(INPUT DATA begins)
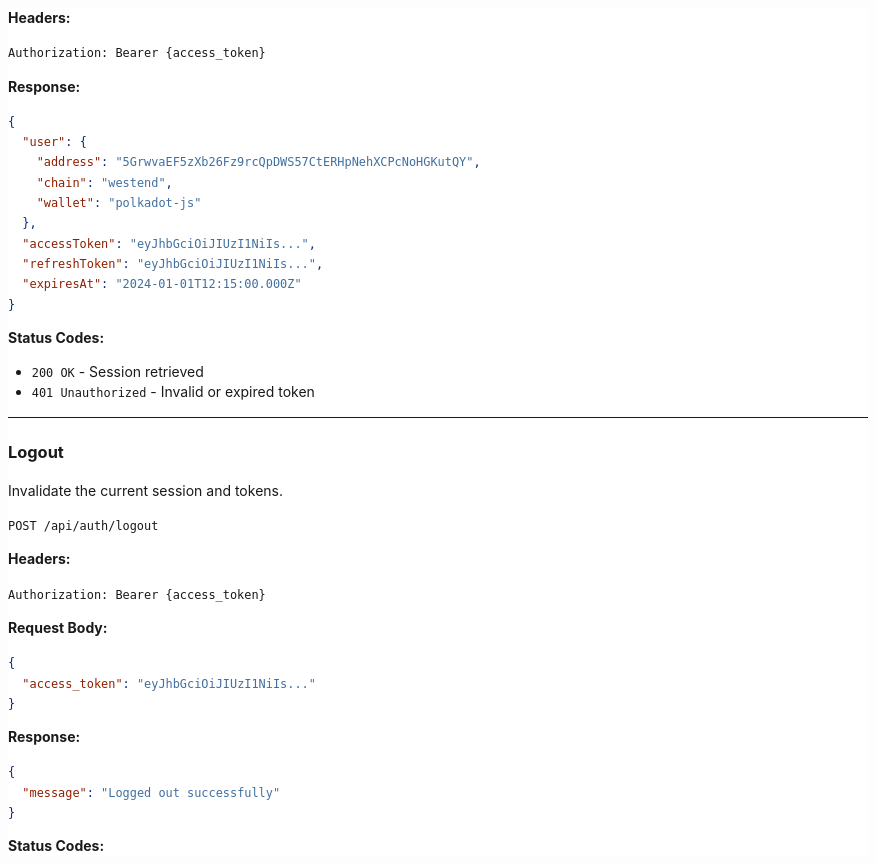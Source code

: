 **Headers:**

```
Authorization: Bearer {access_token}
```

**Response:**

```json
{
  "user": {
    "address": "5GrwvaEF5zXb26Fz9rcQpDWS57CtERHpNehXCPcNoHGKutQY",
    "chain": "westend",
    "wallet": "polkadot-js"
  },
  "accessToken": "eyJhbGciOiJIUzI1NiIs...",
  "refreshToken": "eyJhbGciOiJIUzI1NiIs...",
  "expiresAt": "2024-01-01T12:15:00.000Z"
}
```

**Status Codes:**

- `200 OK` - Session retrieved
- `401 Unauthorized` - Invalid or expired token

---

### Logout

Invalidate the current session and tokens.

```http
POST /api/auth/logout
```

**Headers:**

```
Authorization: Bearer {access_token}
```

**Request Body:**

```json
{
  "access_token": "eyJhbGciOiJIUzI1NiIs..."
}
```

**Response:**

```json
{
  "message": "Logged out successfully"
}
```

**Status Codes:**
(INPUT DATA ends)
» **BRIEF**
Copy out the material above in full and exactly; its pictures are not to appear.

» **ANSWER BOX**
Source code

: **Headers:**

```
Authorization: Bearer {access_token}
```

**Response:**

```json
{
  "user": {
    "address": "5GrwvaEF5zXb26Fz9rcQpDWS57CtERHpNehXCPcNoHGKutQY",
    "chain": "westend",
    "wallet": "polkadot-js"
  },
  "accessToken": "eyJhbGciOiJIUzI1NiIs...",
  "refreshToken": "eyJhbGciOiJIUzI1NiIs...",
  "expiresAt": "2024-01-01T12:15:00.000Z"
}
```

**Status Codes:**

- `200 OK` - Session retrieved
- `401 Unauthorized` - Invalid or expired token

---

### Logout

Invalidate the current session and tokens.

```http
POST /api/auth/logout
```

**Headers:**

```
Authorization: Bearer {access_token}
```

**Request Body:**

```json
{
  "access_token": "eyJhbGciOiJIUzI1NiIs..."
}
```

**Response:**

```json
{
  "message": "Logged out successfully"
}
```

**Status Codes:**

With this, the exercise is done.